Stored data:
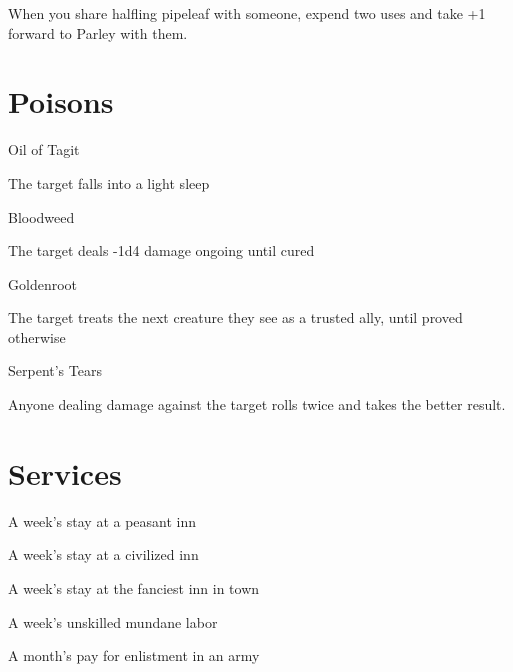 When you share halfling pipeleaf with someone, expend two uses and take +1 forward to Parley with them.

       
\section{Poisons}   
       

Oil of Tagit	 

       

The target falls into a light sleep

       

Bloodweed	 

       

The target deals -1d4 damage ongoing until cured

       

Goldenroot	 

       

The target treats the next creature they see as a trusted ally, until proved otherwise

       

Serpent's Tears	 

       

Anyone dealing damage against the target rolls twice and takes the better result.

       
\section{Services}   
       

A week's stay at a peasant inn	 

       

A week's stay at a civilized inn	 

       

A week's stay at the fanciest inn in town	 

       

A week's unskilled mundane labor	 

       

A month's pay for enlistment in an army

*Work item:* Each of the entries above must be copied exactly, but the pictures stay out.

*Exercise result:*
 When you share halfling pipeleaf with someone, expend two uses and take +1 forward to Parley with them.

       
\section{Poisons}   
       

Oil of Tagit	 

       

The target falls into a light sleep

       

Bloodweed	 

       

The target deals -1d4 damage ongoing until cured

       

Goldenroot	 

       

The target treats the next creature they see as a trusted ally, until proved otherwise

       

Serpent's Tears	 

       

Anyone dealing damage against the target rolls twice and takes the better result.

       
\section{Services}   
       

A week's stay at a peasant inn	 

       

A week's stay at a civilized inn	 

       

A week's stay at the fanciest inn in town	 

       

A week's unskilled mundane labor	 

       

A month's pay for enlistment in an army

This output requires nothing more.